For “Ohio’s Treasures” photographs from Medina’s Csardas dance company; Dancentral and Maggie Patton; Dayton Contemporary Dance Company; Cincinnati dancer Padma Chebrolu; and Dayton’s Rhythm in Shoes are on display, Couch said.

“There are photographs of Randy Skinner, an OSU graduate, Upper Arlington native and Broadway choreographer-director,” Couch said.

“The souvenir program of ’42nd Street’ was his big Broadway break,” Couch said.

The clips in the exhibitions come from a host of sources, including commercially distributed movies and network, Aldrich said.

“Some have never been shown publicly before,” Aldrich said. 

For ‘Ohio’s Treasures’ a timeline tracks the Theatrical Arts in Cincinnati from the school for Creative and Performing Arts, Couch said.

“The nearly 50 moving images in the exhibition help tell the story of American dance and its development of a multiplicity of concert and vernacular forms,” Aldrich said.

The exhibitions have prints of 18th-century French dancers; dance covers from programs of the 1910s and1920s; a poster by visual artist Jasper Johns for the Merce Cunningham dance company; a poster for Movin’ Out created, choreographed and directed by Twyla Tharp; and souvenir programs for the Ballet Russe de Monte Carlo and the American Ballet Theatre, Couch said.

For “Ohio’s Treasures” posters have been collected for Cleveland’s Dancing Wheels, the Toledo Ballet, David Shimotakahara and GroundWorks Dancetheater, Couch said. It also has Cleveland Hts costumes and instruments from Zivili which performs dances from the former Yugoslavia, she said.

The interactive station provides biographies of all 100 treasures, Aldrich said.

“It allows visitors to access individual clips; click on links to other treasures; call up more detailed biographies; locate archival and on-line resources about individual treasures; and find out how each treasure is represented in the exhibition.”

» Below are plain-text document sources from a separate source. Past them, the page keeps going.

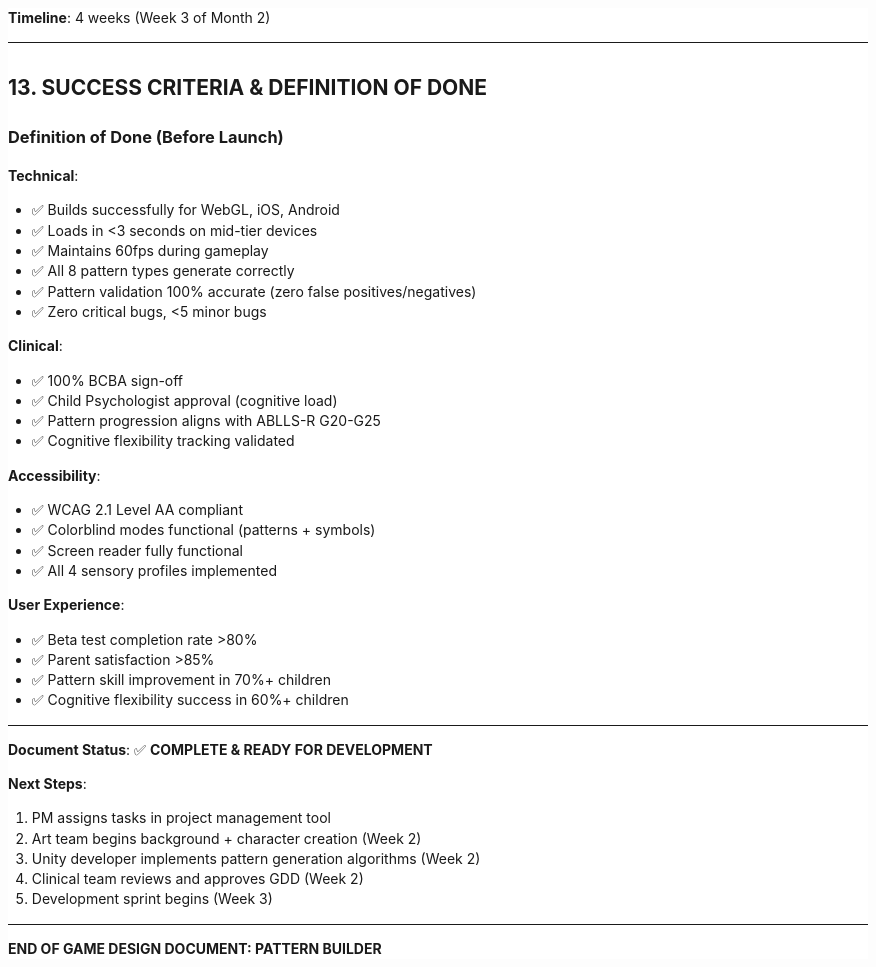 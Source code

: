 **Timeline**: 4 weeks (Week 3 of Month 2)

---

## 13. SUCCESS CRITERIA & DEFINITION OF DONE

### Definition of Done (Before Launch)

**Technical**:
- ✅ Builds successfully for WebGL, iOS, Android
- ✅ Loads in <3 seconds on mid-tier devices
- ✅ Maintains 60fps during gameplay
- ✅ All 8 pattern types generate correctly
- ✅ Pattern validation 100% accurate (zero false positives/negatives)
- ✅ Zero critical bugs, <5 minor bugs

**Clinical**:
- ✅ 100% BCBA sign-off
- ✅ Child Psychologist approval (cognitive load)
- ✅ Pattern progression aligns with ABLLS-R G20-G25
- ✅ Cognitive flexibility tracking validated

**Accessibility**:
- ✅ WCAG 2.1 Level AA compliant
- ✅ Colorblind modes functional (patterns + symbols)
- ✅ Screen reader fully functional
- ✅ All 4 sensory profiles implemented

**User Experience**:
- ✅ Beta test completion rate >80%
- ✅ Parent satisfaction >85%
- ✅ Pattern skill improvement in 70%+ children
- ✅ Cognitive flexibility success in 60%+ children

---

**Document Status**: ✅ **COMPLETE & READY FOR DEVELOPMENT**

**Next Steps**:
1. PM assigns tasks in project management tool
2. Art team begins background + character creation (Week 2)
3. Unity developer implements pattern generation algorithms (Week 2)
4. Clinical team reviews and approves GDD (Week 2)
5. Development sprint begins (Week 3)

---

**END OF GAME DESIGN DOCUMENT: PATTERN BUILDER**
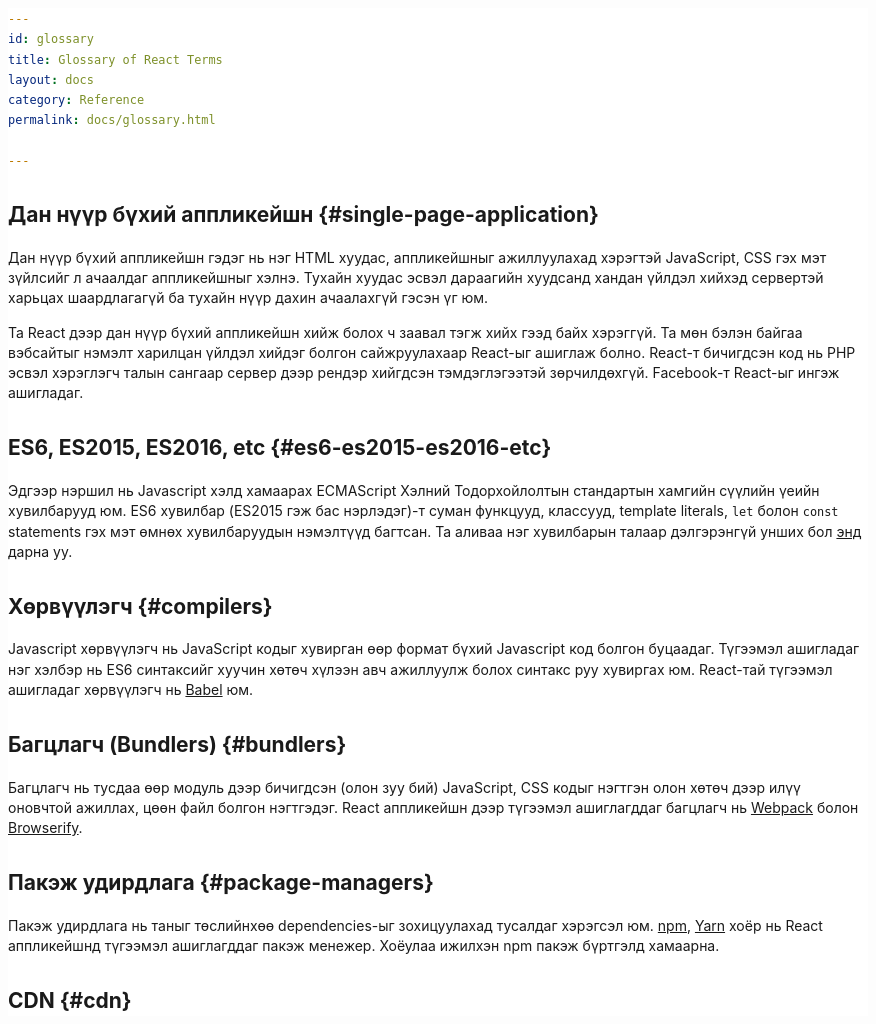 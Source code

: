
```yaml
---
id: glossary
title: Glossary of React Terms
layout: docs
category: Reference
permalink: docs/glossary.html

---
```


## Дан нүүр бүхий аппликейшн {#single-page-application}

Дан нүүр бүхий аппликейшн гэдэг нь нэг HTML хуудас, аппликейшныг ажиллуулахад хэрэгтэй JavaScript, CSS гэх мэт зүйлсийг л ачаалдаг аппликейшныг хэлнэ. Тухайн хуудас эсвэл дараагийн хуудсанд хандан үйлдэл хийхэд сервертэй харьцах шаардлагагүй ба тухайн нүүр дахин ачаалахгүй гэсэн үг юм.

Та React дээр дан нүүр бүхий аппликейшн хийж болох ч заавал тэгж хийх гээд байх хэрэггүй. Та мөн бэлэн байгаа вэбсайтыг нэмэлт харилцан үйлдэл хийдэг болгон сайжруулахаар React-ыг ашиглаж болно. React-т бичигдсэн код нь PHP эсвэл хэрэглэгч талын сангаар  сервер дээр рендэр хийгдсэн тэмдэглэгээтэй зөрчилдөхгүй. Facebook-т React-ыг ингэж ашигладаг. 


## ES6, ES2015, ES2016, etc {#es6-es2015-es2016-etc}

Эдгээр нэршил нь Javascript хэлд хамаарах ECMAScript Хэлний Тодорхойлолтын стандартын хамгийн сүүлийн үеийн хувилбарууд юм. 
ES6 хувилбар (ES2015 гэж бас нэрлэдэг)-т суман функцууд, классууд, template literals, `let` болон `const` statements гэх мэт  өмнөх хувилбаруудын нэмэлтүүд багтсан. Та аливаа нэг хувилбарын талаар дэлгэрэнгүй унших бол [энд](https://en.wikipedia.org/wiki/ECMAScript#Versions) дарна уу.

## Хөрвүүлэгч {#compilers}

Javascript хөрвүүлэгч нь JavaScript кодыг хувирган өөр формат бүхий Javascript код болгон буцаадаг. Түгээмэл ашигладаг нэг хэлбэр нь  ES6 синтаксийг хуучин хөтөч хүлээн авч ажиллуулж болох синтакс руу хувиргах юм. React-тай түгээмэл ашигладаг хөрвүүлэгч нь [Babel](https://babeljs.io/) юм.

## Багцлагч (Bundlers) {#bundlers}

Багцлагч нь тусдаа өөр модуль дээр бичигдсэн (олон зуу бий) JavaScript, CSS кодыг нэгтгэн олон хөтөч дээр илүү оновчтой ажиллах, цөөн файл болгон нэгтгэдэг. React аппликейшн дээр түгээмэл ашиглагддаг багцлагч нь [Webpack](https://webpack.js.org/) болон [Browserify](http://browserify.org/).


## Пакэж удирдлага {#package-managers}

Пакэж удирдлага нь таныг төслийнхөө dependencies-ыг зохицуулахад тусалдаг хэрэгсэл юм. [npm](https://www.npmjs.com/), [Yarn](https://yarnpkg.com/) хоёр нь React аппликейшнд түгээмэл ашиглагддаг пакэж менежер. Хоёулаа ижилхэн npm пакэж бүртгэлд хамаарна.


## CDN {#cdn}
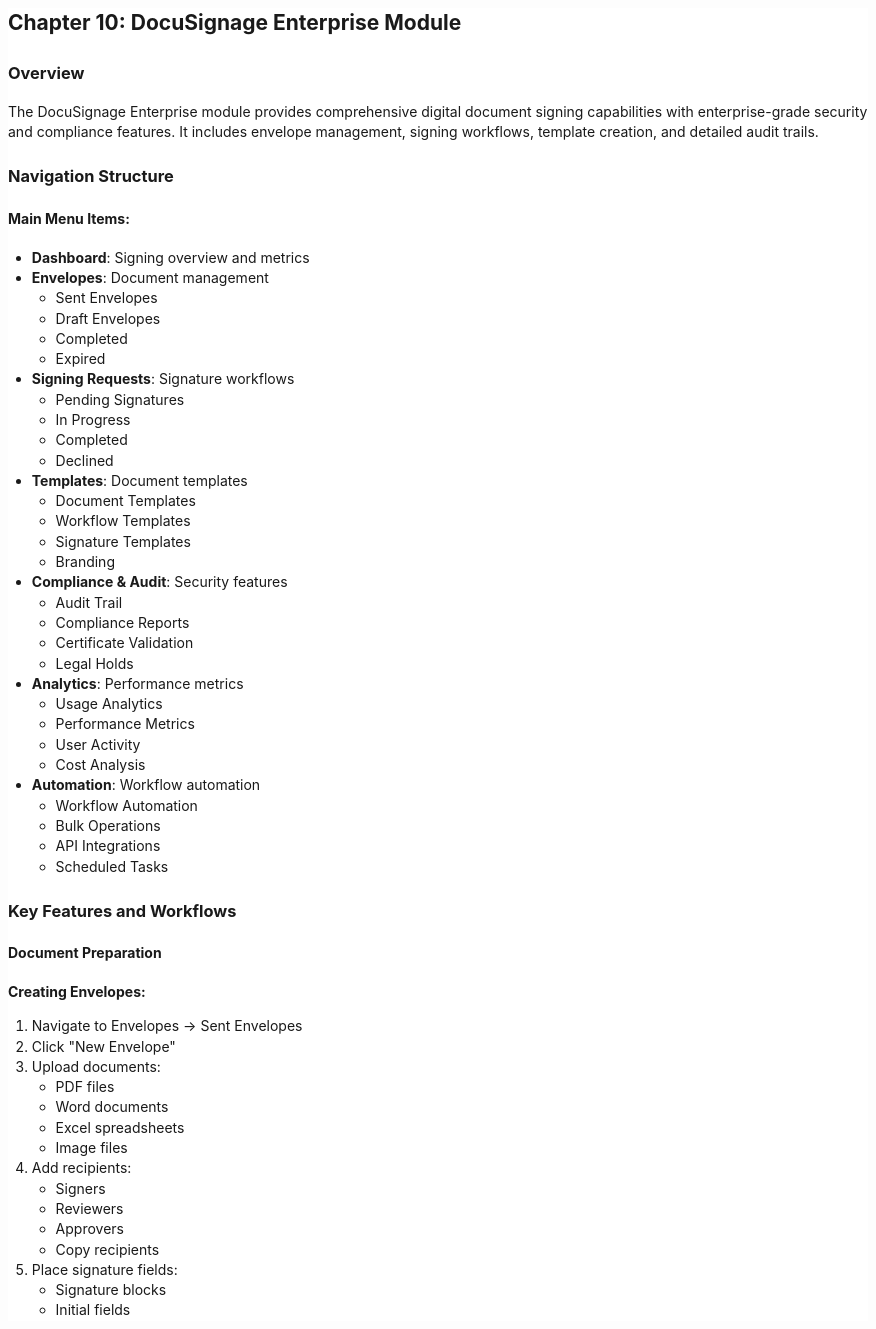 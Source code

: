 ## Chapter 10: DocuSignage Enterprise Module

### Overview

The DocuSignage Enterprise module provides comprehensive digital document signing capabilities with enterprise-grade security and compliance features. It includes envelope management, signing workflows, template creation, and detailed audit trails.

### Navigation Structure

#### Main Menu Items:
- **Dashboard**: Signing overview and metrics
- **Envelopes**: Document management
  - Sent Envelopes
  - Draft Envelopes
  - Completed
  - Expired
- **Signing Requests**: Signature workflows
  - Pending Signatures
  - In Progress
  - Completed
  - Declined
- **Templates**: Document templates
  - Document Templates
  - Workflow Templates
  - Signature Templates
  - Branding
- **Compliance & Audit**: Security features
  - Audit Trail
  - Compliance Reports
  - Certificate Validation
  - Legal Holds
- **Analytics**: Performance metrics
  - Usage Analytics
  - Performance Metrics
  - User Activity
  - Cost Analysis
- **Automation**: Workflow automation
  - Workflow Automation
  - Bulk Operations
  - API Integrations
  - Scheduled Tasks

### Key Features and Workflows

#### Document Preparation

**Creating Envelopes:**
1. Navigate to Envelopes → Sent Envelopes
2. Click "New Envelope"
3. Upload documents:
   - PDF files
   - Word documents
   - Excel spreadsheets
   - Image files
4. Add recipients:
   - Signers
   - Reviewers
   - Approvers
   - Copy recipients
5. Place signature fields:
   - Signature blocks
   - Initial fields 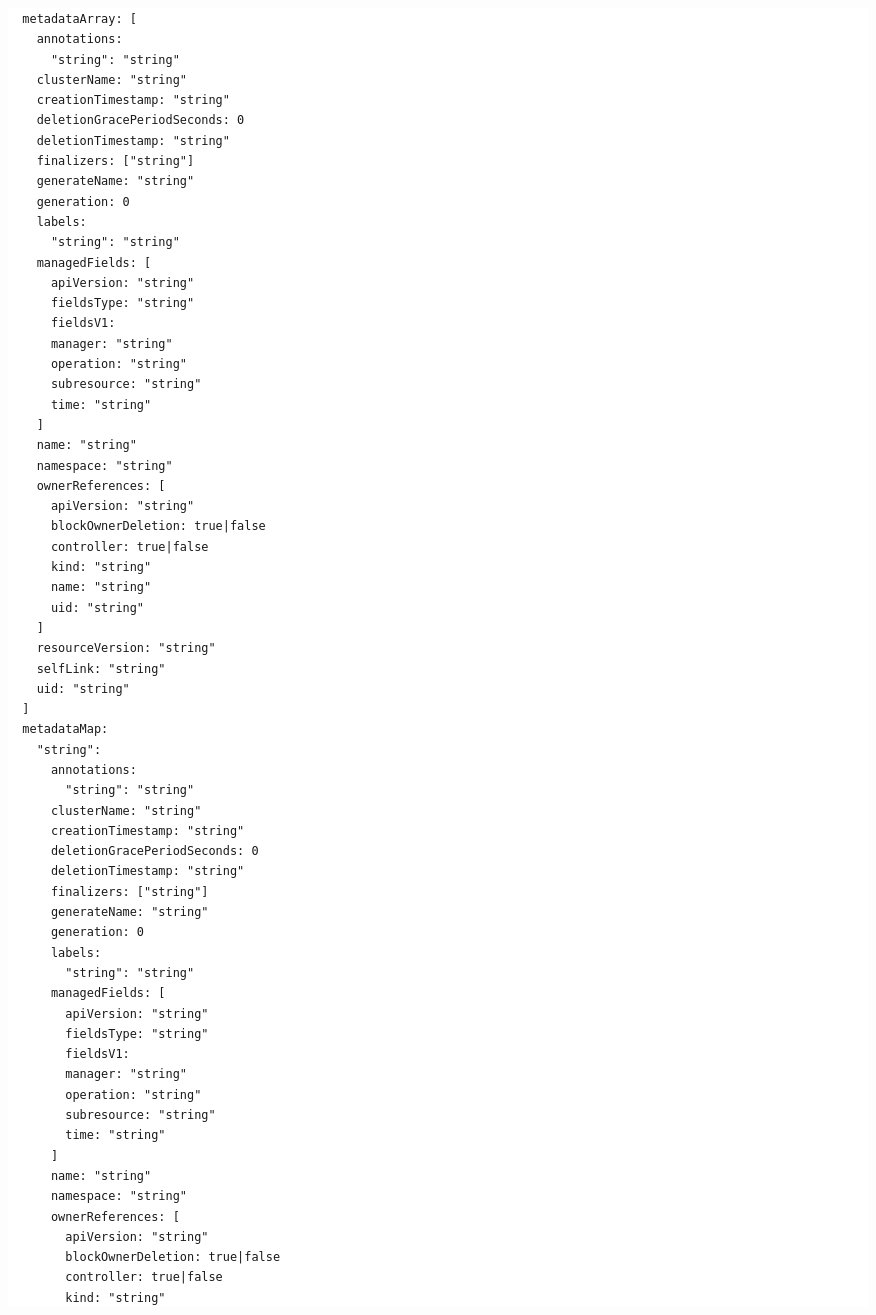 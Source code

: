       metadataArray: [
        annotations: 
          "string": "string"
        clusterName: "string"
        creationTimestamp: "string"
        deletionGracePeriodSeconds: 0
        deletionTimestamp: "string"
        finalizers: ["string"]
        generateName: "string"
        generation: 0
        labels: 
          "string": "string"
        managedFields: [
          apiVersion: "string"
          fieldsType: "string"
          fieldsV1: 
          manager: "string"
          operation: "string"
          subresource: "string"
          time: "string"
        ]
        name: "string"
        namespace: "string"
        ownerReferences: [
          apiVersion: "string"
          blockOwnerDeletion: true|false
          controller: true|false
          kind: "string"
          name: "string"
          uid: "string"
        ]
        resourceVersion: "string"
        selfLink: "string"
        uid: "string"
      ]
      metadataMap: 
        "string": 
          annotations: 
            "string": "string"
          clusterName: "string"
          creationTimestamp: "string"
          deletionGracePeriodSeconds: 0
          deletionTimestamp: "string"
          finalizers: ["string"]
          generateName: "string"
          generation: 0
          labels: 
            "string": "string"
          managedFields: [
            apiVersion: "string"
            fieldsType: "string"
            fieldsV1: 
            manager: "string"
            operation: "string"
            subresource: "string"
            time: "string"
          ]
          name: "string"
          namespace: "string"
          ownerReferences: [
            apiVersion: "string"
            blockOwnerDeletion: true|false
            controller: true|false
            kind: "string"
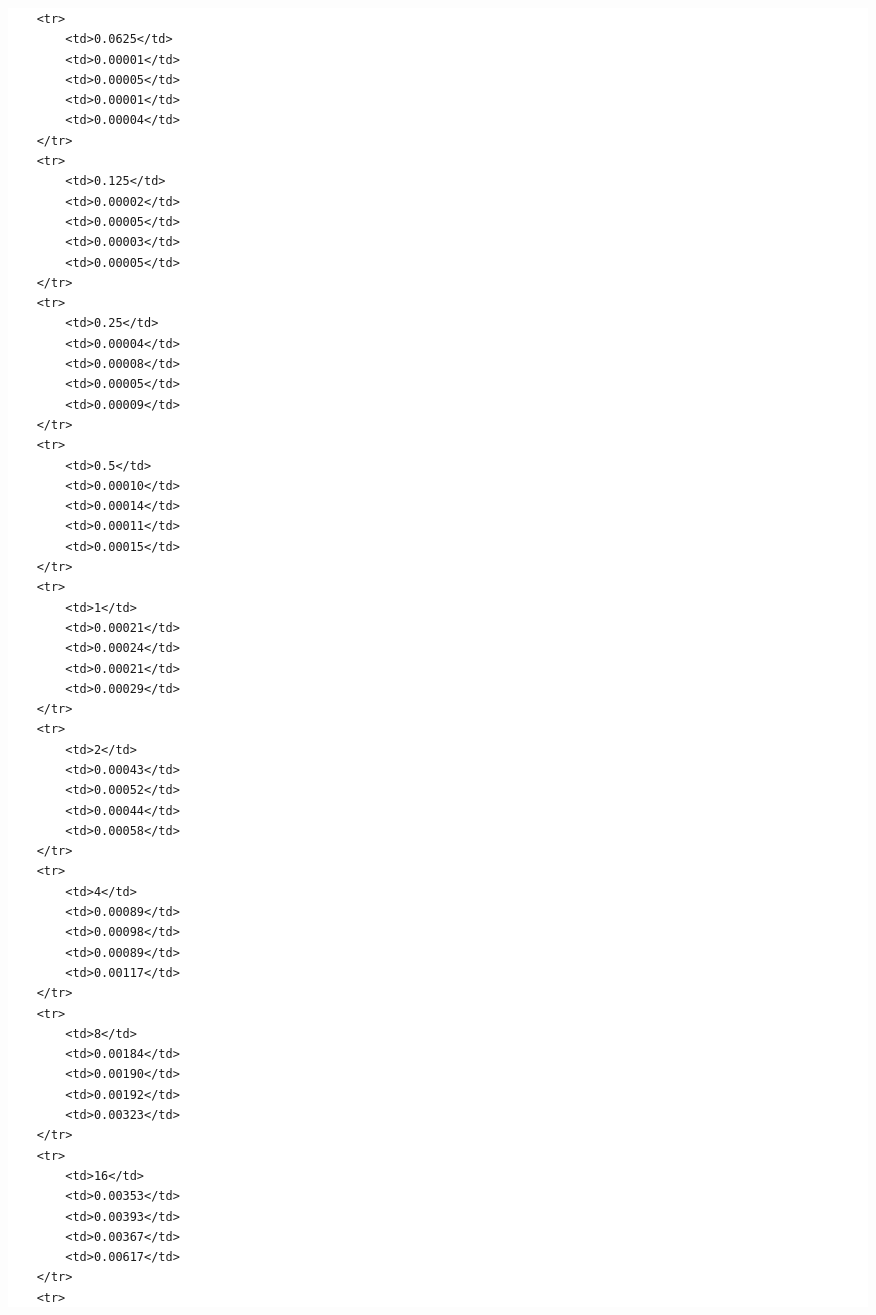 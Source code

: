         <tr>
            <td>0.0625</td>
            <td>0.00001</td>
            <td>0.00005</td>
            <td>0.00001</td>
            <td>0.00004</td>
        </tr>
        <tr>
            <td>0.125</td>
            <td>0.00002</td>
            <td>0.00005</td>
            <td>0.00003</td>
            <td>0.00005</td>
        </tr>
        <tr>
            <td>0.25</td>
            <td>0.00004</td>
            <td>0.00008</td>
            <td>0.00005</td>
            <td>0.00009</td>
        </tr>
        <tr>
            <td>0.5</td>
            <td>0.00010</td>
            <td>0.00014</td>
            <td>0.00011</td>
            <td>0.00015</td>
        </tr>
        <tr>
            <td>1</td>
            <td>0.00021</td>
            <td>0.00024</td>
            <td>0.00021</td>
            <td>0.00029</td>
        </tr>
        <tr>
            <td>2</td>
            <td>0.00043</td>
            <td>0.00052</td>
            <td>0.00044</td>
            <td>0.00058</td>
        </tr>
        <tr>
            <td>4</td>
            <td>0.00089</td>
            <td>0.00098</td>
            <td>0.00089</td>
            <td>0.00117</td>
        </tr>
        <tr>
            <td>8</td>
            <td>0.00184</td>
            <td>0.00190</td>
            <td>0.00192</td>
            <td>0.00323</td>
        </tr>
        <tr>
            <td>16</td>
            <td>0.00353</td>
            <td>0.00393</td>
            <td>0.00367</td>
            <td>0.00617</td>
        </tr>
        <tr>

The exhibition materials are drawn from the dance collections of Ohio State’s Jerome Lawrence and Robert E. Lee Theatre Research Institute and from dance company members of Ohio Dance, the state service organization for dance, Couch said.  

Materials from Ohio Dance members include a “Beast” costume from BalletMet’s acclaimed production of Beauty and the Beast; miniature costumes for “Rubies,” “Diamonds,” and “Emeralds” from the Cincinnati Ballet’s production of George Balanchine’s Jewels; program and photographs from Cincinnati’s Contemporary Dance Theater Inc., Couch said.

“Ohio’s Treasures” is sponsored by OSU’s Jerome Lawrence and Robert E. Lee Theatre Research Institute and OhioDance. It is supported by the Ohio State University Libraries, departments of Dance and Theatre, and the College of the Arts, Couch said. 

“The exhibition has made a significant impact on dance as an art form, has demonstrated artistic excellence and the potential to enhance the lives of future generations, has enriched the nation’s cultural heritage, and has shown itself worthy of national and international recognition,” Couch said.

The exhibition will be seen at the New York Public Library for the Performing Arts during the summer of 2005, Aldrich said.

The local exhibition is located at The Cultural Arts Center at 139 W. Main St. It is running Oct. 24 through Sunday.